### TASK INSTRUCTIONS:
Search the listing for the string "using" and copy every line that contains it.

### DATA EXTRACTS:
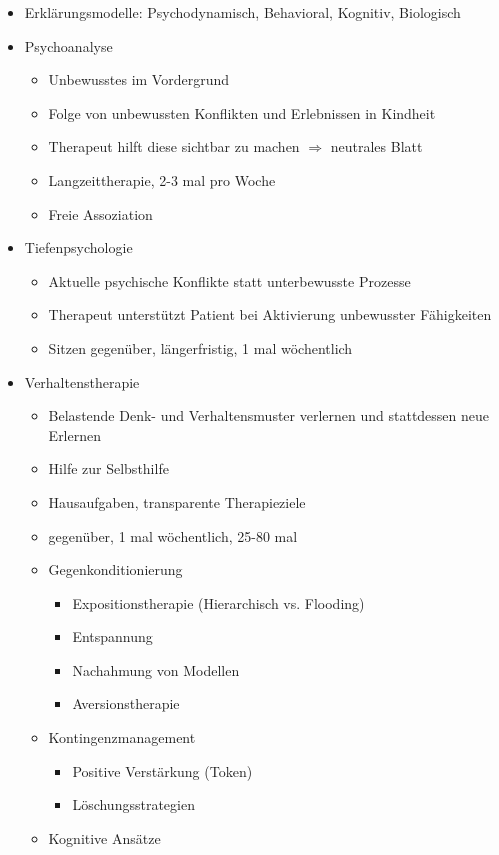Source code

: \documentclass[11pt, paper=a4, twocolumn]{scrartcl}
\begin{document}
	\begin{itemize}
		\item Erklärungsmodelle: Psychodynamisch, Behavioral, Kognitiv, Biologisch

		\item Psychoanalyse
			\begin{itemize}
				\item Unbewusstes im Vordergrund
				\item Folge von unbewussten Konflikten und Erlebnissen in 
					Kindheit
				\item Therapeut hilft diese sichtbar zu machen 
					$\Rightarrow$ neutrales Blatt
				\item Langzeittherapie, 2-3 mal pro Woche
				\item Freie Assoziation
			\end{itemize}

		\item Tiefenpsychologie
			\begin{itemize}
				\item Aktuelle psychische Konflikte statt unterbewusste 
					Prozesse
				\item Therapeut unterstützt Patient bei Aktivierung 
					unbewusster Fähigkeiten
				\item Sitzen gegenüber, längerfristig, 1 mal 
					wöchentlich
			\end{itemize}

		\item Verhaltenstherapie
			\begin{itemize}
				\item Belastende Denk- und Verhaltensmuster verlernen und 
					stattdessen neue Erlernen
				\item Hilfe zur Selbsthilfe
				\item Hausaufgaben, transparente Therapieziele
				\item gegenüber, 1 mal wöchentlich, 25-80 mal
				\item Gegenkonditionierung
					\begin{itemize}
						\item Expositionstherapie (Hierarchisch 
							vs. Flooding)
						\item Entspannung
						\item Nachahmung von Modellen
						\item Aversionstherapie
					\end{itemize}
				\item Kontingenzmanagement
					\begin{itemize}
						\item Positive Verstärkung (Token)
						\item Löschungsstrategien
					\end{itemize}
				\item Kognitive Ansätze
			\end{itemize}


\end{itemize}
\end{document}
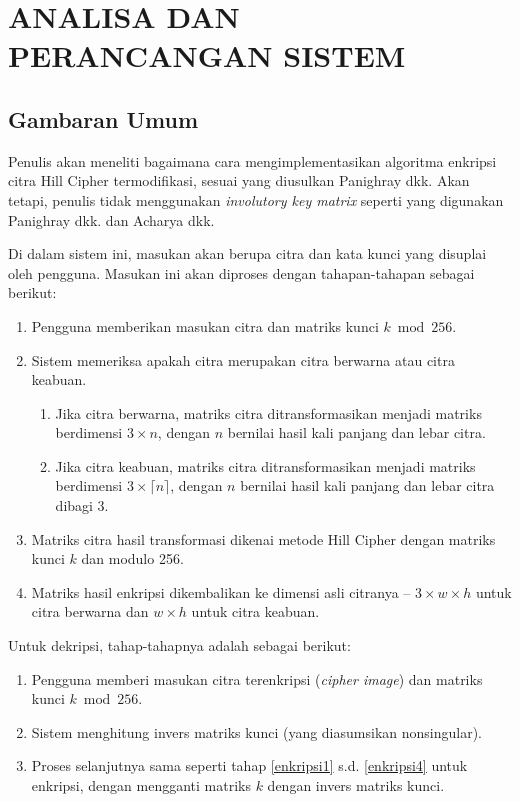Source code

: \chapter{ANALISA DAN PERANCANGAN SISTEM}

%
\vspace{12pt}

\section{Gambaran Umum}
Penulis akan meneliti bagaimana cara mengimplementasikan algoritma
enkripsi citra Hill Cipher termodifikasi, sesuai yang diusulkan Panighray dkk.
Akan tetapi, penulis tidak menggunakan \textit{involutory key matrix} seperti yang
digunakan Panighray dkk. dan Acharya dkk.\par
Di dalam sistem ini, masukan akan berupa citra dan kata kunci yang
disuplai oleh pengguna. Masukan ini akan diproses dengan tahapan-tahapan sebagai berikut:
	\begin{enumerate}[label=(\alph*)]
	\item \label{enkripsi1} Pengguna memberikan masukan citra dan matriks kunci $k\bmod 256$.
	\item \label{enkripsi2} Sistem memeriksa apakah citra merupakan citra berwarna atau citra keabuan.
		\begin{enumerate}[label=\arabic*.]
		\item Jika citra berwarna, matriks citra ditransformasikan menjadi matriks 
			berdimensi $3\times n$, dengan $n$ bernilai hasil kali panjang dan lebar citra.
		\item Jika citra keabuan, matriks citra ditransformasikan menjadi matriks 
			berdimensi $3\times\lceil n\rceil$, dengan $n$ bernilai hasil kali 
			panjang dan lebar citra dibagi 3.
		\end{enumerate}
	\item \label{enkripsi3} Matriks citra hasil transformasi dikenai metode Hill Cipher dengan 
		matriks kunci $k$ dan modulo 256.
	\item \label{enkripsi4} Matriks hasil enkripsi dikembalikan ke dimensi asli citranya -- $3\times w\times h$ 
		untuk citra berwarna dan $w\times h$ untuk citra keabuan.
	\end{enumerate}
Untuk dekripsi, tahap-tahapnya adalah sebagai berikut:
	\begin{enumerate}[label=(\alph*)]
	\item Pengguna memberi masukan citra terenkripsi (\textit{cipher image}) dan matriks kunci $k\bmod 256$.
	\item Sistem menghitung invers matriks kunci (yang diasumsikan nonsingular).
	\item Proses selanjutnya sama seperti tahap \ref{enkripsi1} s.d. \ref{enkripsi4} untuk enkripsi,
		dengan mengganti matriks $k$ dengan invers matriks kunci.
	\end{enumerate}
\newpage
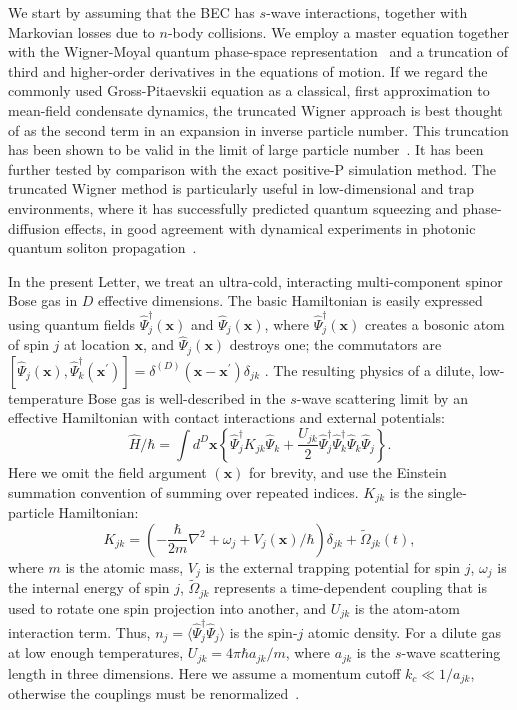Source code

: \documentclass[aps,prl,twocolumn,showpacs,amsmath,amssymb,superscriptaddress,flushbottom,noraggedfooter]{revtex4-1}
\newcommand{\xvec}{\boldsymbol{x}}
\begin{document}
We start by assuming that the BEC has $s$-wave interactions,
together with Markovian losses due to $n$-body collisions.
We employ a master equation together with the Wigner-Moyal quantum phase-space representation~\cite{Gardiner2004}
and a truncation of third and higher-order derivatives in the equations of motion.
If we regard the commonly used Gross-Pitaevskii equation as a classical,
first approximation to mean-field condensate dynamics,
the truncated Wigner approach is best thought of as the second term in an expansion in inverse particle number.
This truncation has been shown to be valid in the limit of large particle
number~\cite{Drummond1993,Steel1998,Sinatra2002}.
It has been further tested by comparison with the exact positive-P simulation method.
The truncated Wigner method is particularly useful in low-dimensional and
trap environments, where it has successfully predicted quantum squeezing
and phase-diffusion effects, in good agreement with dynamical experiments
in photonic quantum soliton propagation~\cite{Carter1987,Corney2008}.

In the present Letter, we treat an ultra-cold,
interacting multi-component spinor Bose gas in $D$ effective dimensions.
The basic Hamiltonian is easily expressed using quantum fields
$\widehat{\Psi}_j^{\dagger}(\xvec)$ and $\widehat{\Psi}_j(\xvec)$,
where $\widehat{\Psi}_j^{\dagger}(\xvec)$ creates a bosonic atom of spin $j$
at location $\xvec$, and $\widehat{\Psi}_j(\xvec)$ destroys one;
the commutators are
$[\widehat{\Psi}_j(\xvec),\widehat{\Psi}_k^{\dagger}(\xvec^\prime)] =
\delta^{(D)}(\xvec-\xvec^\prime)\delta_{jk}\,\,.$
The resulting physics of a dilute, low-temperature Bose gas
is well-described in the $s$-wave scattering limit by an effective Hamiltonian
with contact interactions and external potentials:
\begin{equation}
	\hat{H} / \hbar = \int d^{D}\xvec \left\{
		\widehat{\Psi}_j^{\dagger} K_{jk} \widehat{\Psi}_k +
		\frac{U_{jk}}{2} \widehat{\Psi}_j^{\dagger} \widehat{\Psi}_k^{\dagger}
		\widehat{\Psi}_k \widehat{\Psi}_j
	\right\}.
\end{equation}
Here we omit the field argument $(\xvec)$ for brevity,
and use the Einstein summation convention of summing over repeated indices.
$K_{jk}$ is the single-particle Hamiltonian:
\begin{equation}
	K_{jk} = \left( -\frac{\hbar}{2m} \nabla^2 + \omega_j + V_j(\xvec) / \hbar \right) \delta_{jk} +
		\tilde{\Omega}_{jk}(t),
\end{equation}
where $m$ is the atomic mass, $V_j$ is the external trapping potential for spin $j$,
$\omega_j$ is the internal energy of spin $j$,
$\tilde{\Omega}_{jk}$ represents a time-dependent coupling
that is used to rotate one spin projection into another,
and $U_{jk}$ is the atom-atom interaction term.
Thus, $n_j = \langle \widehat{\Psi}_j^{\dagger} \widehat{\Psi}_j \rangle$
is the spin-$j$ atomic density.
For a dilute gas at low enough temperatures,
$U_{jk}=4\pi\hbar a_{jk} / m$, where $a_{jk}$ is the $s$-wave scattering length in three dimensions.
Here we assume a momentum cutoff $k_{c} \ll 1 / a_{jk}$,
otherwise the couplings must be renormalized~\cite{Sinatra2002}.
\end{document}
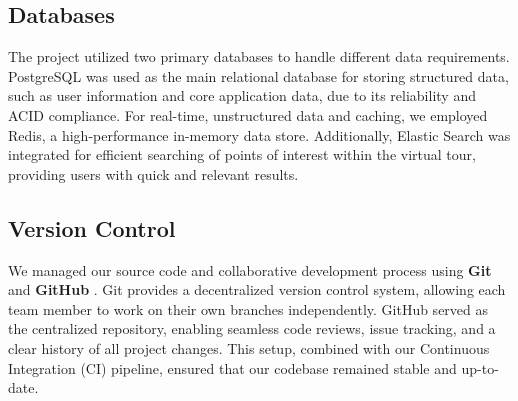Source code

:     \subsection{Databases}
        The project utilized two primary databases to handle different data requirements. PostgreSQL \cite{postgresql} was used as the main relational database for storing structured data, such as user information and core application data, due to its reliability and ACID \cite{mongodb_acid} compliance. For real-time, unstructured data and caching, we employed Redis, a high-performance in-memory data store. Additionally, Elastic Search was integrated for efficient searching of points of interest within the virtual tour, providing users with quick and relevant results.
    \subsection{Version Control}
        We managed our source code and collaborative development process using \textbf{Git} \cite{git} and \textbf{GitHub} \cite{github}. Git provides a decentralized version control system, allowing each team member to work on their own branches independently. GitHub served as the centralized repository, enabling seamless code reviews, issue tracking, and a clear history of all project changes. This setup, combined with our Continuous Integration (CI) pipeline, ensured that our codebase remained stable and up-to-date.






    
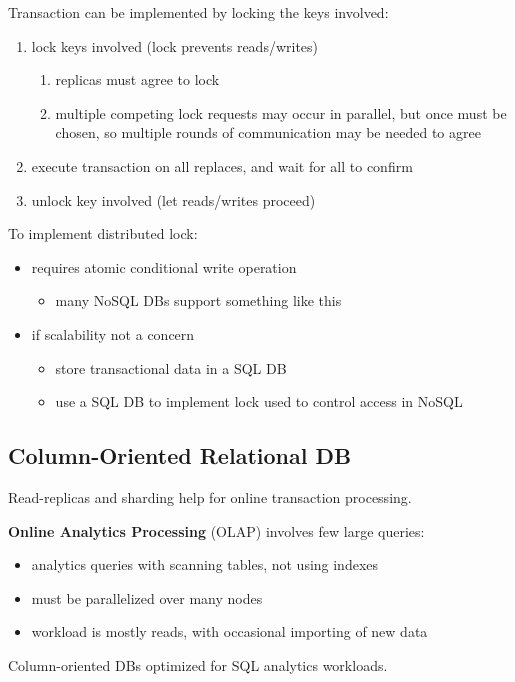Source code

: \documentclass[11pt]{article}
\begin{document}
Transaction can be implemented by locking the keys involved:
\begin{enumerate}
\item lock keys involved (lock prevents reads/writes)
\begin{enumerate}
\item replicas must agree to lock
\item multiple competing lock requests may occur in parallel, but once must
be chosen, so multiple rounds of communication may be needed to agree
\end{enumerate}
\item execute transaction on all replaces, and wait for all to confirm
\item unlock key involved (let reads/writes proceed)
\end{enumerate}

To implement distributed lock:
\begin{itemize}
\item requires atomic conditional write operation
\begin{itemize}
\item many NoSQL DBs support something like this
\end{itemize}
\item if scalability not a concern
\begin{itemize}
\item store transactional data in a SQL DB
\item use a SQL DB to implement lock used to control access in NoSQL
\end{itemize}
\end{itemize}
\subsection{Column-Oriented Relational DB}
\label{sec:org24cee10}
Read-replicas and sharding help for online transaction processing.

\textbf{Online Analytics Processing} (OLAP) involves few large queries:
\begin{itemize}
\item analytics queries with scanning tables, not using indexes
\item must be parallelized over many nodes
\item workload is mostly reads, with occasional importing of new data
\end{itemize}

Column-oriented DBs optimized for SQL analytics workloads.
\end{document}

### THE ANSWER:
The basic Hamiltonian is easily expressed using quantum fields
        We managed our source code and collaborative development process using \textbf{Git} \cite{git} and \textbf{GitHub} \cite{github}. Git provides a decentralized version control system, allowing each team member to work on their own branches independently. GitHub served as the centralized repository, enabling seamless code reviews, issue tracking, and a clear history of all project changes. This setup, combined with our Continuous Integration (CI) pipeline, ensured that our codebase remained stable and up-to-date.
\item analytics queries with scanning tables, not using indexes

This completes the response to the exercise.